ENTRIES SUPPLIED.
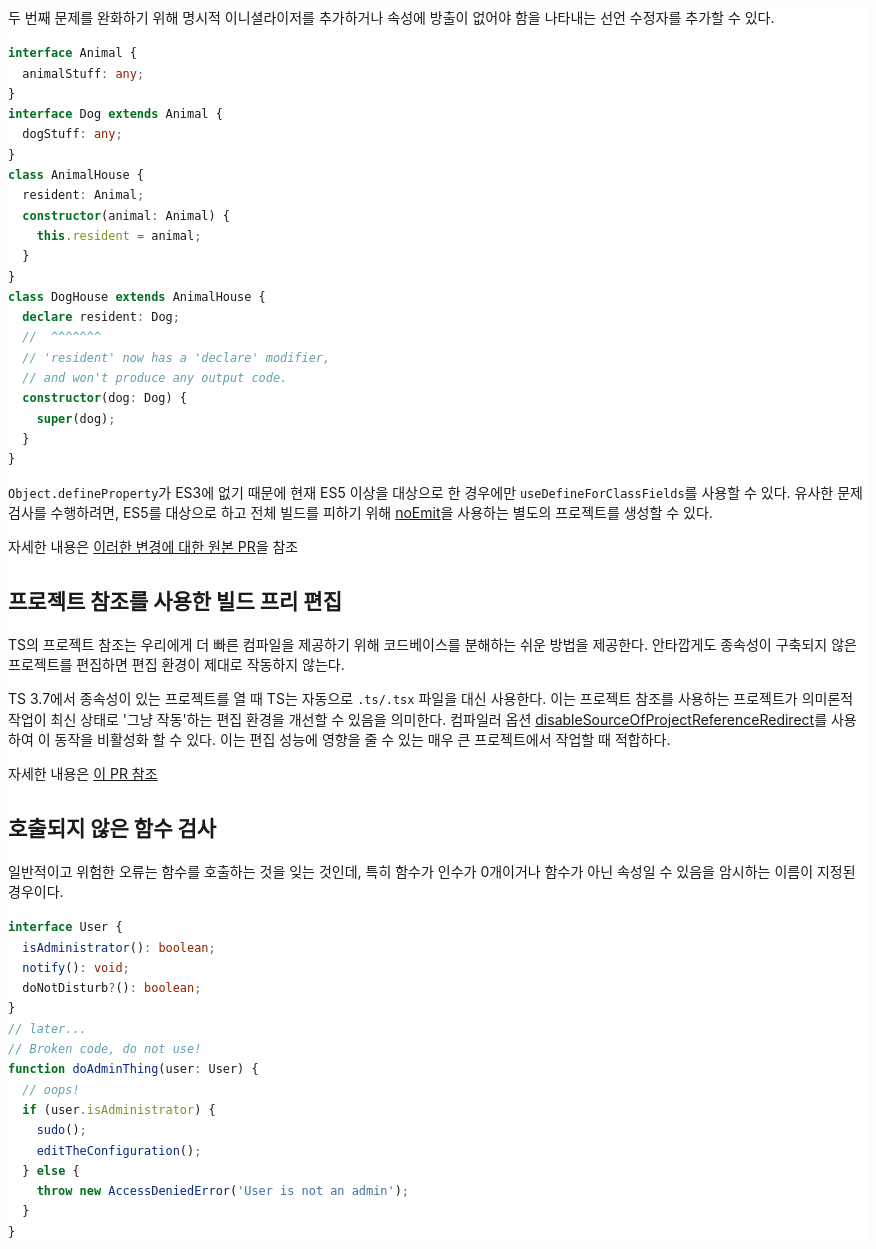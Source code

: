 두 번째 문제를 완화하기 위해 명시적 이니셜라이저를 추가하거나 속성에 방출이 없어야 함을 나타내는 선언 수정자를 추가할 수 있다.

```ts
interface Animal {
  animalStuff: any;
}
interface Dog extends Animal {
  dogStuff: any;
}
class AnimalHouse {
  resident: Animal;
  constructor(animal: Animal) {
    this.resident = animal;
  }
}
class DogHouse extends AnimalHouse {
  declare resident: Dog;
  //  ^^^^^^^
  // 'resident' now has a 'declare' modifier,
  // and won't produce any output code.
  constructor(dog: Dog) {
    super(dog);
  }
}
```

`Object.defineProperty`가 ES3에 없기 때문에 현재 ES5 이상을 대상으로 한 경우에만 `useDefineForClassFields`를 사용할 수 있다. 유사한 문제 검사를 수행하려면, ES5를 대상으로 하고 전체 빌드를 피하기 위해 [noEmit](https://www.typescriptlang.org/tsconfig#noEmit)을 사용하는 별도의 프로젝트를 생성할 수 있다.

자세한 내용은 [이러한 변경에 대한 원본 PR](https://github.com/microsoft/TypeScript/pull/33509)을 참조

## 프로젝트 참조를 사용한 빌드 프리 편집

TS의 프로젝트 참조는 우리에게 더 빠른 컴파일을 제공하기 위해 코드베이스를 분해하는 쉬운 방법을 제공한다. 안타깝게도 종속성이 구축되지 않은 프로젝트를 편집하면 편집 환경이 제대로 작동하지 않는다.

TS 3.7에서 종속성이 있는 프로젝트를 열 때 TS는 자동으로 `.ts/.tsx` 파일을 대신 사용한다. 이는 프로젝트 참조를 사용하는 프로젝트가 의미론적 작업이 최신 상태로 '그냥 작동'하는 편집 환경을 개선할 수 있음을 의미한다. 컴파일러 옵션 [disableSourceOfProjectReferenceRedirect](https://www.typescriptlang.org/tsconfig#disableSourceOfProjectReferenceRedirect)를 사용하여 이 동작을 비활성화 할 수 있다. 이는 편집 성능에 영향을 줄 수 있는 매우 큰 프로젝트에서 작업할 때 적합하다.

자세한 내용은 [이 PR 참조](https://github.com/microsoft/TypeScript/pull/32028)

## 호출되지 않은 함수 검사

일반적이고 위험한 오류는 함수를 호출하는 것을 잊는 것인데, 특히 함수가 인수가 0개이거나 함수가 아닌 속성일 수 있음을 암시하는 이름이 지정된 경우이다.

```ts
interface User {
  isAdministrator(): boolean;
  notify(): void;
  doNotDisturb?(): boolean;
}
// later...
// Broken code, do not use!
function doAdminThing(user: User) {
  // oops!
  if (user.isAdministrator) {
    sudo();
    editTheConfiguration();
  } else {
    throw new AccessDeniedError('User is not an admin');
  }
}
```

WHAT IS REQUIRED. Check each line above for the string "resident" and report how many lines have it, giving only the number.

YOUR RESPONSE. 4